ABOUT THIS TASK >>
Wherever the word "contains" occurs in the listing, copy the whole line.

━━━━━━━━━━━━━━━━━━━━━━━━━━━━━━

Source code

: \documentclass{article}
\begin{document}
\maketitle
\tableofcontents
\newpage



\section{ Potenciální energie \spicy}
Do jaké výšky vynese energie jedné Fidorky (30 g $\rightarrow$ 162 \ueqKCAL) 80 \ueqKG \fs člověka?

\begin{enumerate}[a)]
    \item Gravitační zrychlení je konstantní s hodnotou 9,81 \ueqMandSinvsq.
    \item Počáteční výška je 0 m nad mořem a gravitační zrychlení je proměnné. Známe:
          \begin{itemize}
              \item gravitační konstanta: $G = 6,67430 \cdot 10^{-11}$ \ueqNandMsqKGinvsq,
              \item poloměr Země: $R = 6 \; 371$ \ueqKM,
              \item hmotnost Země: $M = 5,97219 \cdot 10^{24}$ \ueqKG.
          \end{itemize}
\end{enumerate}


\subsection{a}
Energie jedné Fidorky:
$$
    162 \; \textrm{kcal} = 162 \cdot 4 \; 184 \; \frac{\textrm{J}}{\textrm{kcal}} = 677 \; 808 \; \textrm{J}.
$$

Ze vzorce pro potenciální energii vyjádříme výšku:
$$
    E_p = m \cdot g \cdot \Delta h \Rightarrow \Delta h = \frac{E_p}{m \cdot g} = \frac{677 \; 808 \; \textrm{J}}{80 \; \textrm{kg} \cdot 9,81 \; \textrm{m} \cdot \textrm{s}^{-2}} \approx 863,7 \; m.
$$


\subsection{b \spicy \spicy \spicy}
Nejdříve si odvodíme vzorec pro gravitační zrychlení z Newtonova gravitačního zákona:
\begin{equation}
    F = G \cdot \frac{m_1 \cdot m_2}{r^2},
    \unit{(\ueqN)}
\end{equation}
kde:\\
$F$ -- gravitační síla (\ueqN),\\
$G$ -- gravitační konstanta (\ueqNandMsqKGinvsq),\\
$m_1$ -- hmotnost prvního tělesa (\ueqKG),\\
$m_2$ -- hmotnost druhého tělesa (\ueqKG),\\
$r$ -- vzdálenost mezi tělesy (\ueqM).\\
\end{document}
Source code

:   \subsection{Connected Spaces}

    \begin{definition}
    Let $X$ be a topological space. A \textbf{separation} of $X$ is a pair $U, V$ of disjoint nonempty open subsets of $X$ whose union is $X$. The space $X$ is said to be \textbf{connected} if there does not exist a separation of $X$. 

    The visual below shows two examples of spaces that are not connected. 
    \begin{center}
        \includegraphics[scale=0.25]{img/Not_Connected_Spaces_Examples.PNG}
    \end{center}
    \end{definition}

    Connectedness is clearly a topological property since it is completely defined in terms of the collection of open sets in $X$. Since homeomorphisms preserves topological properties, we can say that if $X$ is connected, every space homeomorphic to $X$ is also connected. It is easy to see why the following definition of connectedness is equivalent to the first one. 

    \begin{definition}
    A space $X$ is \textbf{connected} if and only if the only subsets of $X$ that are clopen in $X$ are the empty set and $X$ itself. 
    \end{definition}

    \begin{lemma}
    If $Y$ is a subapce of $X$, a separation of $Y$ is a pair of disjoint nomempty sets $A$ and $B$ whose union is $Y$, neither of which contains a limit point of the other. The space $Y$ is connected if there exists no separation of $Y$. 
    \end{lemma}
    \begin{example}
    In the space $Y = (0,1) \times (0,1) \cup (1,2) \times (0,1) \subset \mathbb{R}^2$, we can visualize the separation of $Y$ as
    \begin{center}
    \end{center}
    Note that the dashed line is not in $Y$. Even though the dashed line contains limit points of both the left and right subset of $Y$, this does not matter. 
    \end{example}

━━━━━━━━━━━━━━━━━━━━━━━━━━━━━━

WRITTEN REPLY >>
    If $Y$ is a subapce of $X$, a separation of $Y$ is a pair of disjoint nomempty sets $A$ and $B$ whose union is $Y$, neither of which contains a limit point of the other. The space $Y$ is connected if there exists no separation of $Y$. 
    Note that the dashed line is not in $Y$. Even though the dashed line contains limit points of both the left and right subset of $Y$, this does not matter. 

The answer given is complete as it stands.